CVE-2026-62242
codecentric · spring-boot-admin
The codecentric Spring Boot Admin Server is susceptible to Server-Side Request Forgery (SSRF) during unauthenticated instance registration.
Executive summary
A critical SSRF vulnerability in the codecentric Spring Boot Admin Server allows unauthenticated attackers to perform malicious requests, necessitating an immediate update.
Vulnerability
This vulnerability (CWE-918) allows an unauthenticated attacker to trigger Server-Side Request Forgery by exploiting the instance registration process. The application fails to properly validate the input provided during the registration phase, enabling the server to make unauthorized requests to internal or external resources.
Business impact
With a CVSS score of 8.6, this vulnerability poses a significant risk to the security of internal networks. An attacker could potentially bypass firewall protections to reach internal services, exfiltrate sensitive configuration data, or interact with private endpoints, resulting in unauthorized access and potential data leakage.
Remediation
Immediate Action: Upgrade the Spring Boot Admin Server to version 4.1.2 or later as provided by codecentric.

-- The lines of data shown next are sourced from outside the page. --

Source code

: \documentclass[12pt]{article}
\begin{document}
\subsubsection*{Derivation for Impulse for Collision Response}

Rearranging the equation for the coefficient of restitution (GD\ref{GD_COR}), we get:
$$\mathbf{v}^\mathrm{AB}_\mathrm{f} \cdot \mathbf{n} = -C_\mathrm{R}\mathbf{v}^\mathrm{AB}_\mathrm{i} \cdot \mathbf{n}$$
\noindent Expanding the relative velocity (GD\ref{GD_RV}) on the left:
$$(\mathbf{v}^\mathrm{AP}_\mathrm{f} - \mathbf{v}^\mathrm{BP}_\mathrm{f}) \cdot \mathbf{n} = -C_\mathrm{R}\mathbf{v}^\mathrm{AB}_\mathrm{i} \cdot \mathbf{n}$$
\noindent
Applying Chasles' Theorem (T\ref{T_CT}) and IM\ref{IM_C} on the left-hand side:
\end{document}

Proactive Monitoring: Review application logs for suspicious registration attempts and unexpected outbound network traffic originating from the Admin Server.
Compensating Controls: Implement strict egress filtering on the server host to prevent it from accessing unauthorized internal or external network segments.
Exploitation status
Public Exploit Available: No
Analyst recommendation
Organizations utilizing Spring Boot Admin must treat this as a high-priority security update. Upgrading to 4.1.2 is the only reliable method to remediate the underlying SSRF vulnerability and secure the administration server against unauthorized exploitation.